Beyond the romantic angles, Enough Said also explores solitude, friendship and family. It explores why people drift apart and how influences spread, all the while treating its subject matter with integrity rather than goofball distractions. It is a romantic comedy made for adults, thank goodness.

Julia Louis-Dreyfus is a masseuse named Eva, a divorced mother to Ellen (Tracey Fairaway). Ellen is on her way to college, which is leaving Eva feeling rather lonely. She spends time with her friends (Toni Collette and Ben Falcone) and eventually meets a poet named Marianne (Catherine Keener) at a party. Marianne and Eva become friends.

At the same party, however, Eva also met Albert (James Gandolfini). They begin dating and she is taken by his sense of humour and gentleness. He also has a daughter (Eve Hewson) who is heading to college, so they bond around that. Regrettably, a further snag appears: Albert is Marianne’s ex-husband.

Enough Said navigates this situation charmingly by presenting a series of imperfect but never cynical characters. The situation is happenstance and Eva’s way of dealing with it makes sense. She does the “wrong thing,” but Holofcener’s screenplay never entombs the protagonist in a heap of overwhelming moral mistakes.

The audience understands Eva’s guardedness in terms of getting into a new relationship. Given the grumbles from Marianne, she conceivably has a reason to keep one ear to the ground. Interestingly, Eva finds herself challenging Albert’s flaws in a way that echoes what she hears from Marianne.

That the characters don’t know they know each other is the movie’s stipulation, but it never feels cheap or gratuitous. Eva’s worldview is fundamentally challenged, particularly because she stands to nearly lose it all, and this takes her through some fascinating insights.
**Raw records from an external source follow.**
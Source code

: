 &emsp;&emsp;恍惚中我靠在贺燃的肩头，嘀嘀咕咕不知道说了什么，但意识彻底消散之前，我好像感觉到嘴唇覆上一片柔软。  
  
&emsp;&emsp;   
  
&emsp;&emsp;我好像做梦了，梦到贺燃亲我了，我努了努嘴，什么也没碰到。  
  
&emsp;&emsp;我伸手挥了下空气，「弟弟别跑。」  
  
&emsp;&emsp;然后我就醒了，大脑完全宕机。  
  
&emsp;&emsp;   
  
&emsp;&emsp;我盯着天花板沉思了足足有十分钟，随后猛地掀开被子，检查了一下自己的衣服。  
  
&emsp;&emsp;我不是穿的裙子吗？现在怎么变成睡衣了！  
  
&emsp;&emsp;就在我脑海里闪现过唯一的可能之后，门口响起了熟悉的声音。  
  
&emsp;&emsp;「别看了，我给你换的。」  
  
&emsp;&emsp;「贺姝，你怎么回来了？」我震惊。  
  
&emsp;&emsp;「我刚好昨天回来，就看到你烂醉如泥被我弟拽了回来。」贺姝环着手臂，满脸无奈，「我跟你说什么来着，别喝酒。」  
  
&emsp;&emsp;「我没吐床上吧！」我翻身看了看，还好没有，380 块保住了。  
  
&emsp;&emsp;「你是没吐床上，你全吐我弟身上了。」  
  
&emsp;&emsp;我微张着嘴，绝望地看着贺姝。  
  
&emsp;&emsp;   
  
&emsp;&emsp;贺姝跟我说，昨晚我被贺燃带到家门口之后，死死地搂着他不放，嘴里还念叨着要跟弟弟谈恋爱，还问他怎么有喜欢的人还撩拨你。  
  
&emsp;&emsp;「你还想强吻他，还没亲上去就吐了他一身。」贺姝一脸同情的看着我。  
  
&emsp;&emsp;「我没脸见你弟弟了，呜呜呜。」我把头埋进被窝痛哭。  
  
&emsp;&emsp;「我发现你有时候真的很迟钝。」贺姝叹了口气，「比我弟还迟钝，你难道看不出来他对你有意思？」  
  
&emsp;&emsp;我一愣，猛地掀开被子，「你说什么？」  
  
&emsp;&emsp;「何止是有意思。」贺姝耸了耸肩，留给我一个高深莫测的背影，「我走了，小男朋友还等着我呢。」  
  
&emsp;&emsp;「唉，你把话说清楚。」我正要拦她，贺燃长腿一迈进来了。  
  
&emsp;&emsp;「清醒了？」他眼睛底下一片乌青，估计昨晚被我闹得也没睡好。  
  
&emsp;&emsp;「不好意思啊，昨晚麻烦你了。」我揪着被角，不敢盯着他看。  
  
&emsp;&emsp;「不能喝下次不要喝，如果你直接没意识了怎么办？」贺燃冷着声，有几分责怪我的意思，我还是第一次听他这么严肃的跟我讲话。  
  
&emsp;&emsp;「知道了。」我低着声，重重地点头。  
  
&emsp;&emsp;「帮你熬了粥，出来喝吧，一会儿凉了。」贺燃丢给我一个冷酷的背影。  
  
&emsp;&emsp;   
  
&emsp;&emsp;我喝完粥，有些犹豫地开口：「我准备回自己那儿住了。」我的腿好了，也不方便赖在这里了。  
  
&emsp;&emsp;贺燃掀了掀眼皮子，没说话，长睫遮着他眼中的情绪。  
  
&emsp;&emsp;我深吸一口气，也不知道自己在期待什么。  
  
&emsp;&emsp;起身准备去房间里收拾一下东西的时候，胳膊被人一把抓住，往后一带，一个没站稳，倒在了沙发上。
She learns what she’s been clinging to, for instance. This is highlighted through her relationship with her daughter’s friend Chloe (Tavi Gevinson), a needy young woman who seems to reflect Eva’s own sense of disconnection. It’s also reflected through Eva’s work, where scenes show her dragging her massage table up a set of stairs or dealing with particularly garrulous patrons.

Holofcener’s film is populated by some marvellous performers and they are all on-point. Gandolfini is clearly spectacular, a magnificent instance of how a skilled actor can bathe a character with warmth and mortality. There is no need for explosiveness. When he is hurt, the audience believes every word and every gesture.

Louis-Dreyfus is stellar. She is more than up to the task of leading a picture. She fleshes out Eva with several dimensions, conveying a ream of sensitive possibilities with the slightest of facial expressions or vocal inflections. It’s a delightful, subtle piece of work.

And Enough Said is a delightful motion picture. It fills a void in North America, a void sadly all too often filled with haggard features starring overgrown children attempting to navigating “adult” problems. In this film, the characters matter and their lives and loves count for more than just dippy punch-lines and trite finales.